((
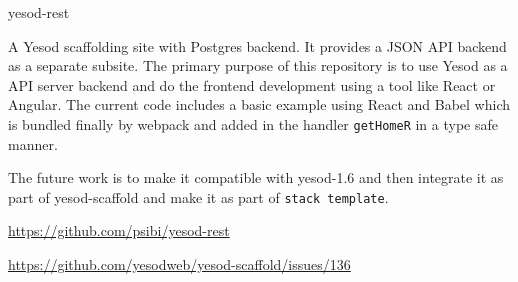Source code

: \begin{hcarentry}{yesod-rest}
\makeheader

A Yesod scaffolding site with Postgres backend. It provides a JSON API backend
as a separate subsite. The primary purpose of this repository is to use Yesod
as a API server backend and do the frontend development using a tool like
React or Angular. The current code includes a basic example using React and
Babel which is bundled finally by webpack and added in the handler
\texttt{getHomeR} in a type safe manner.

The future work is to make it compatible with yesod-1.6 and then integrate
it as part of yesod-scaffold and make it as part of \texttt{stack
  template}.

\FurtherReading
  \begin{compactitem}
    \item \url{https://github.com/psibi/yesod-rest}
    \item \url{https://github.com/yesodweb/yesod-scaffold/issues/136}
  \end{compactitem}
\end{hcarentry}
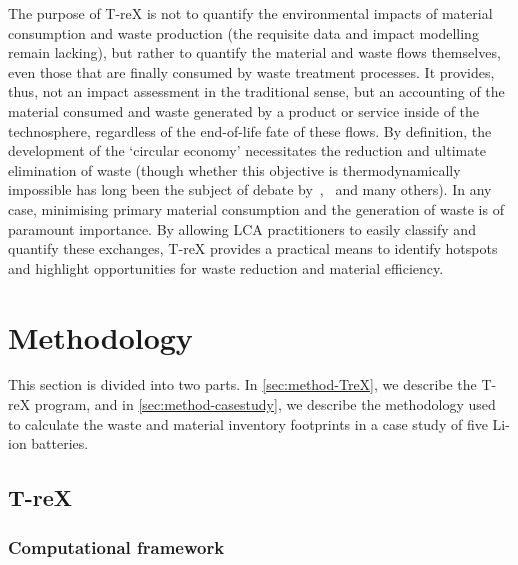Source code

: \documentclass[a4paper,fleqn]{cas-dc}
\begin{document}
The purpose of T-reX is not to quantify the environmental impacts of material consumption and waste production (the requisite data and impact modelling remain lacking), but rather to quantify the material and waste flows themselves, even those that are finally consumed by waste treatment processes. It provides, thus, not an impact assessment in the traditional sense, but an accounting of the material consumed and waste generated by a product or service inside of the technosphere, regardless of the end-of-life fate of these flows. By definition, the development of the `circular economy' necessitates the reduction and ultimate elimination of waste (though whether this objective is thermodynamically impossible has long been the subject of debate by~\cite{ayres1998recycling},~\cite{reuter2012recyclinglimits} and many others). In any case, minimising primary material consumption and the generation of waste is of paramount importance. By allowing LCA practitioners to easily classify and quantify these exchanges, T-reX provides a practical means to identify hotspots and highlight opportunities for waste reduction and material efficiency.



\section{Methodology}\label{sec:methodology}

This section is divided into two parts. In \autoref{sec:method-TreX}, we describe the T-reX program, and in \autoref{sec:method-casestudy}, we describe the methodology used to calculate the waste and material inventory footprints in a case study of five Li-ion batteries.

\subsection{T-reX}\label{sec:method-TreX}

\subsubsection{Computational framework}
\end{document}
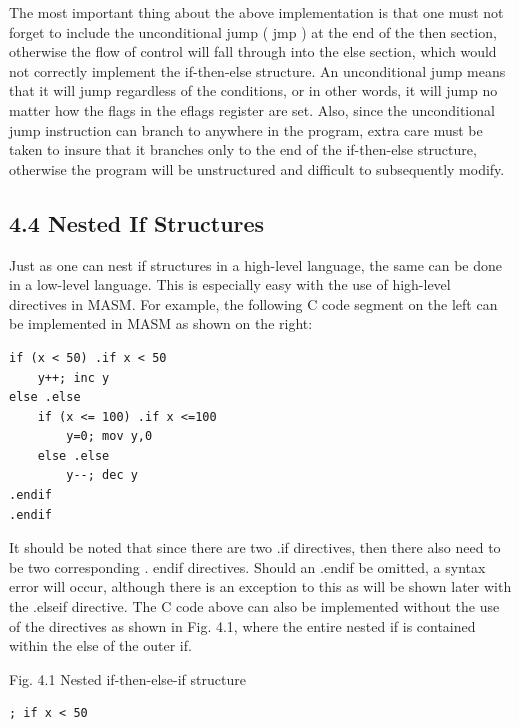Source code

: \documentclass[10pt]{article}
\begin{document}
The most important thing about the above implementation is that one must not forget to include the unconditional jump ( jmp ) at the end of the then section, otherwise the flow of control will fall through into the else section, which would not correctly implement the if-then-else structure. An unconditional jump means that it will jump regardless of the conditions, or in other words, it will jump no matter how the flags in the eflags register are set. Also, since the unconditional jump instruction can branch to anywhere in the program, extra care must be taken to insure that it branches only to the end of the if-then-else structure, otherwise the program will be unstructured and difficult to subsequently modify.

\subsection*{4.4 Nested If Structures}
Just as one can nest if structures in a high-level language, the same can be done in a low-level language. This is especially easy with the use of high-level directives in MASM. For example, the following C code segment on the left can be implemented in MASM as shown on the right:

\begin{verbatim}
if (x < 50) .if x < 50
    y++; inc y
else .else
    if (x <= 100) .if x <=100
        y=0; mov y,0
    else .else
        y--; dec y
.endif
.endif
\end{verbatim}

It should be noted that since there are two .if directives, then there also need to be two corresponding . endif directives. Should an .endif be omitted, a syntax error will occur, although there is an exception to this as will be shown later with the .elseif directive. The C code above can also be implemented without the use of the directives as shown in Fig. 4.1, where the entire nested if is contained within the else of the outer if.

Fig. 4.1 Nested if-then-else-if structure

\begin{verbatim}
; if x < 50
\end{verbatim}
\end{document}
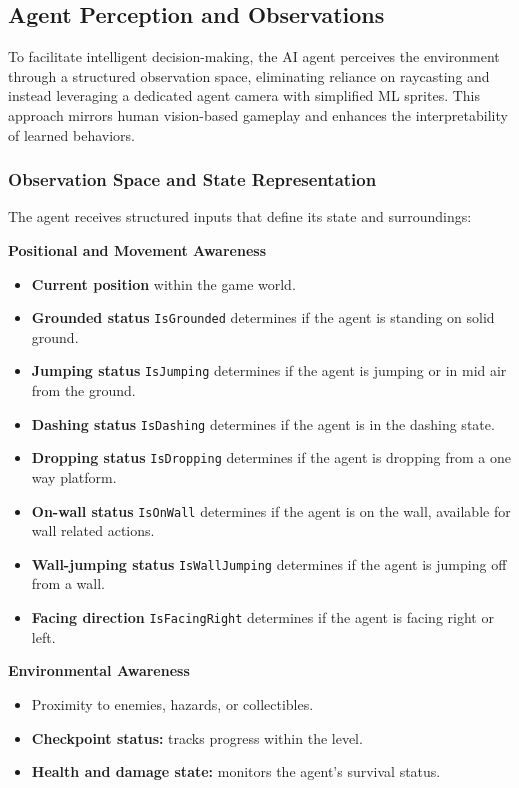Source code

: \documentclass[12pt,oneside,openright,a4paper]{cpe-english-project}
\begin{document}
\subsection{Agent Perception and Observations}
To facilitate intelligent decision-making, the AI agent perceives the environment through a structured observation space, eliminating reliance on raycasting and instead leveraging a dedicated agent camera with simplified ML sprites. This approach mirrors human vision-based gameplay and enhances the interpretability of learned behaviors.
\subsubsection{Observation Space and State Representation}
The agent receives structured inputs that define its state and surroundings:\par
\textbf{Positional and Movement Awareness}
\begin{itemize}
\item  \textbf{Current position} within the game world.
\item  \textbf{Grounded status} \texttt{IsGrounded}  determines if the agent is standing on solid ground.
\item  \textbf{Jumping status} \texttt{IsJumping}  determines if the agent is jumping or in mid air from the ground.
\item  \textbf{Dashing status} \texttt{IsDashing}  determines if the agent is in the dashing state.
\item  \textbf{Dropping status} \texttt{IsDropping}  determines if the agent is dropping from a one way platform.
\item  \textbf{On-wall status} \texttt{IsOnWall}  determines if the agent is on the wall, available for wall related actions.
\item  \textbf{Wall-jumping status} \texttt{IsWallJumping}  determines if the agent is jumping off from a wall.
\item  \textbf{Facing direction} \texttt{IsFacingRight}  determines if the agent is facing right or left.
\end{itemize}
\textbf{Environmental Awareness}
\begin{itemize}
\item  Proximity to enemies, hazards, or collectibles.
\item  \textbf{Checkpoint status:} tracks progress within the level.
\item  \textbf{Health and damage state:} monitors the agent’s survival status.
\end{itemize}
\end{document}
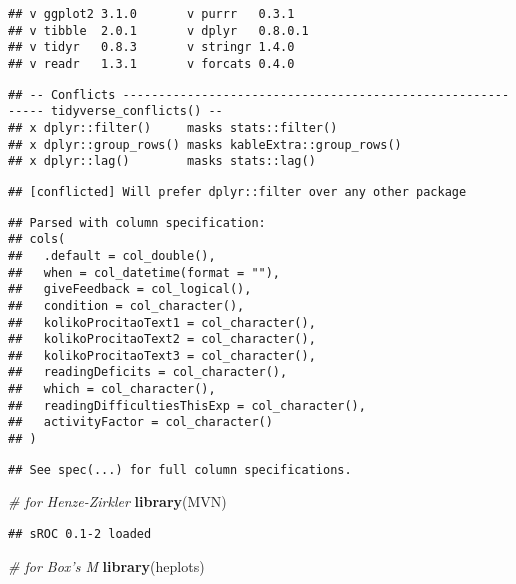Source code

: \documentclass[12pt,]{article}
\newenvironment{Shaded}{\begin{snugshade}}{\end{snugshade}}
\newcommand{\CommentTok}[1]{\textcolor[rgb]{0.56,0.35,0.01}{\textit{#1}}}
\newcommand{\KeywordTok}[1]{\textcolor[rgb]{0.13,0.29,0.53}{\textbf{#1}}}
\newcommand{\NormalTok}[1]{#1}
\begin{document}
\begin{verbatim}
## v ggplot2 3.1.0       v purrr   0.3.1  
## v tibble  2.0.1       v dplyr   0.8.0.1
## v tidyr   0.8.3       v stringr 1.4.0  
## v readr   1.3.1       v forcats 0.4.0
\end{verbatim}

\begin{verbatim}
## -- Conflicts ----------------------------------------------------------- tidyverse_conflicts() --
## x dplyr::filter()     masks stats::filter()
## x dplyr::group_rows() masks kableExtra::group_rows()
## x dplyr::lag()        masks stats::lag()
\end{verbatim}

\begin{verbatim}
## [conflicted] Will prefer dplyr::filter over any other package
\end{verbatim}

\begin{verbatim}
## Parsed with column specification:
## cols(
##   .default = col_double(),
##   when = col_datetime(format = ""),
##   giveFeedback = col_logical(),
##   condition = col_character(),
##   kolikoProcitaoText1 = col_character(),
##   kolikoProcitaoText2 = col_character(),
##   kolikoProcitaoText3 = col_character(),
##   readingDeficits = col_character(),
##   which = col_character(),
##   readingDifficultiesThisExp = col_character(),
##   activityFactor = col_character()
## )
\end{verbatim}

\begin{verbatim}
## See spec(...) for full column specifications.
\end{verbatim}

\begin{Shaded}
\begin{Highlighting}[]
\CommentTok{# for Henze-Zirkler}
\KeywordTok{library}\NormalTok{(MVN)}
\end{Highlighting}
\end{Shaded}

\begin{verbatim}
## sROC 0.1-2 loaded
\end{verbatim}

\begin{Shaded}
\begin{Highlighting}[]
\CommentTok{# for Box's M}
\KeywordTok{library}\NormalTok{(heplots)}
\end{Highlighting}
\end{Shaded}
\end{document}

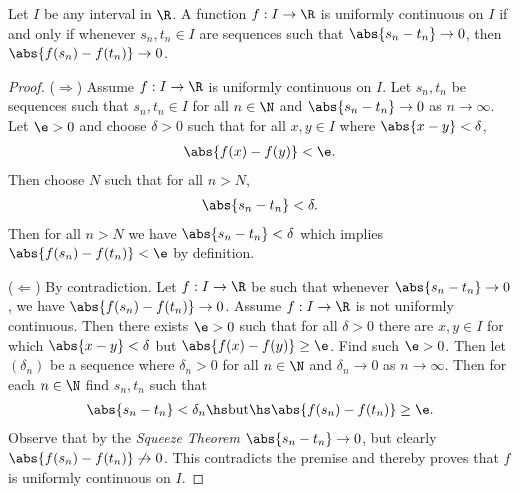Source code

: \documentclass{article}
\begin{document}
\begin{claim*}
   Let $I$ be any interval in $\R$. A function $f:I\to\R$ is uniformly continuous
   on $I$ if and only if whenever $s_n,t_n\in I$ are sequences such that 
   $\abs{s_n-t_n}\to 0$, then $\abs{f(s_n)-f(t_n)}\to 0$.
\end{claim*}
\begin{proof}
   ($\Rightarrow$) Assume $f:I\to\R$ is uniformly continuous on $I$. Let $s_n,t_n$
   be sequences such that $s_n,t_n\in I$ for all $n\in\N$ and $\abs{s_n-t_n}\to 0$
   as $n\to\infty$. Let $\e>0$ and choose $\delta > 0$
   such that for all $x,y\in I$ where $\abs{x-y}<\delta$,
   \begin{align*}
      \abs{f(x)-f(y)}<\e. 
   \end{align*}
   Then choose $N$ such that for all $n>N$,
   \begin{align*}
      \abs{s_n-t_n} < \delta.
   \end{align*}
   Then for all $n>N$ we have $\abs{s_n-t_n}<\delta$ which implies $\abs{f(s_n)-f(t_n)}<\e$ 
   by definition.

   ($\Leftarrow$) By contradiction. 
   Let $f:I\to\R$ be such that whenever $\abs{s_n-t_n}\to 0$, we have 
   $\abs{f(s_n)-f(t_n)}\to 0$.  Assume $f:I\to\R$ is not uniformly continuous.
   Then there exists $\e > 0$ such that for all $\delta>0$ there are $x,y\in I$ for 
   which $\abs{x-y}<\delta$ but $\abs{f(x)-f(y)}\geq \e$. Find such $\e>0$. Then let 
   $(\delta_n)$ be a sequence where $\delta_n>0$ for all $n\in\N$ and $\delta_n\to 0$ as $n\to\infty$. 
   Then for each $n\in\N$ find $s_n,t_n$ such that
   \begin{align*}
      \abs{s_n-t_n} < \delta_n \hs\text{but}\hs \abs{f(s_n)-f(t_n)} \geq \e.
   \end{align*}
   Observe that by the \emph{Squeeze Theorem} $\abs{s_n-t_n}\to 0$, but clearly 
   $\abs{f(s_n)-f(t_n)}\not\to 0$. This contradicts the premise and thereby proves that $f$
   is uniformly continuous on $I$.
\end{proof}
\end{document}
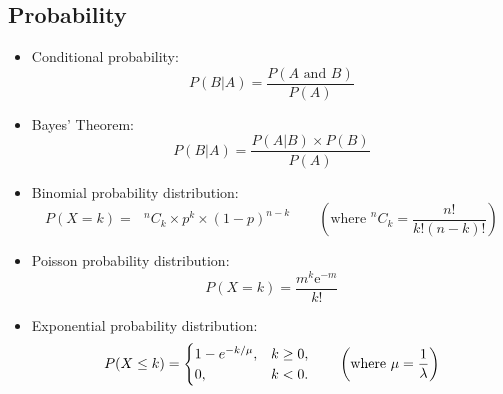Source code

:\documentclass[a4paper,12pt]{article}
\begin{document}
\subsection*{Probability}
\begin{itemize}

\item Conditional probability:
\begin{equation*}
P(B|A)=\frac{P\left( A\text{ and }B\right) }{P\left( A\right) }
\end{equation*}


\item Bayes' Theorem:
\begin{equation*}
P(B|A)=\frac{P\left(A|B\right) \times P(B) }{P\left( A\right) }
\end{equation*}





\item Binomial probability distribution:
\begin{equation*}
P(X = k) = \text{  }^{n}C_{k} \times p^{k} \times \left( 1-p\right) ^{n-k}\qquad \left( \text{where  }
^{n}C_{k} =\frac{n!}{k!\left(n-k\right) !} \right)
\end{equation*}

\item Poisson probability distribution:
\begin{equation*}
P(X = k) =\frac{m^{k}\mathrm{e}^{-m}}{k!}
\end{equation*}

\item Exponential probability distribution:
\begin{equation*}
P(X \leq k) = \begin{cases}
1-e^{- k/\mu}, & k \ge 0, \\
0, & k < 0.
\end{cases}\qquad \left( \text{where  }
\mu = {1\over \lambda}\right)
\end{equation*}
\end{itemize}
\end{document}
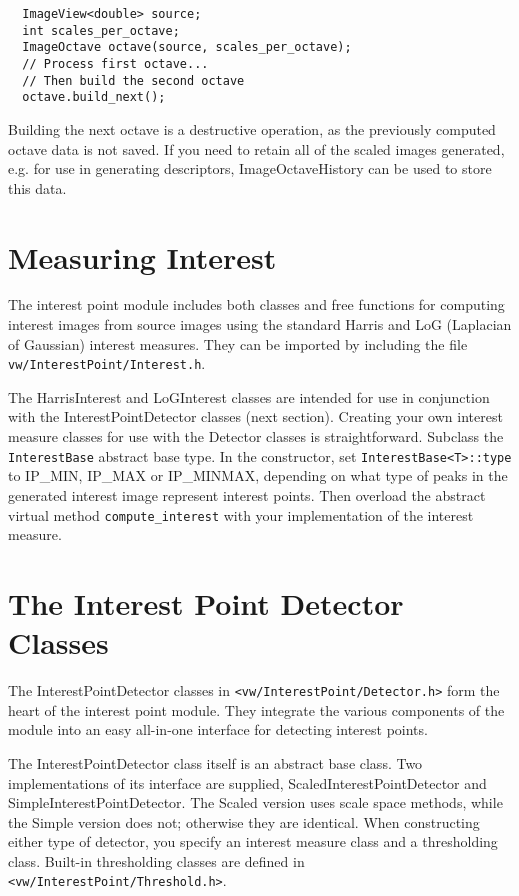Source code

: \begin{verbatim}
  ImageView<double> source;
  int scales_per_octave;
  ImageOctave octave(source, scales_per_octave);
  // Process first octave...
  // Then build the second octave
  octave.build_next();
\end{verbatim}

Building the next octave is a destructive operation, as the previously
computed octave data is not saved. If you need to retain all of the
scaled images generated, e.g. for use in generating descriptors,
ImageOctaveHistory can be used to store this data.

\section{Measuring Interest}
The interest point module includes both classes and free functions
for computing interest images from source images using the
standard Harris \cite{harris88} and LoG (Laplacian of Gaussian)
interest measures. They can be imported by including the file
{\tt vw/InterestPoint/Interest.h}.

The HarrisInterest and LoGInterest classes are intended for use
in conjunction with the InterestPointDetector classes (next
section). Creating your own interest measure classes 
for use with the Detector classes is straightforward.
Subclass the \verb#InterestBase# abstract base type. In the
constructor, set \verb#InterestBase<T>::type# to IP_MIN,
IP_MAX or IP_MINMAX, depending on what type of peaks in the
generated interest image represent interest points. Then
overload the abstract virtual method \verb#compute_interest#
with your implementation of the interest measure.

\section{The Interest Point Detector Classes}
The InterestPointDetector classes in
{\tt <vw/InterestPoint/Detector.h>} form the heart of the interest
point module. They integrate the various components of the module
into an easy all-in-one interface for detecting interest points.

The InterestPointDetector class itself is an abstract base class.
Two implementations of its interface are supplied,
ScaledInterestPointDetector and SimpleInterestPointDetector.
The Scaled version uses scale space methods, while the Simple version
does not; otherwise they are identical. When constructing either
type of detector, you specify an interest measure class and a
thresholding class. Built-in thresholding classes are defined in
{\tt <vw/InterestPoint/Threshold.h>}.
))
What is needed is a single number: how many lines of the data contain the word "interface".

2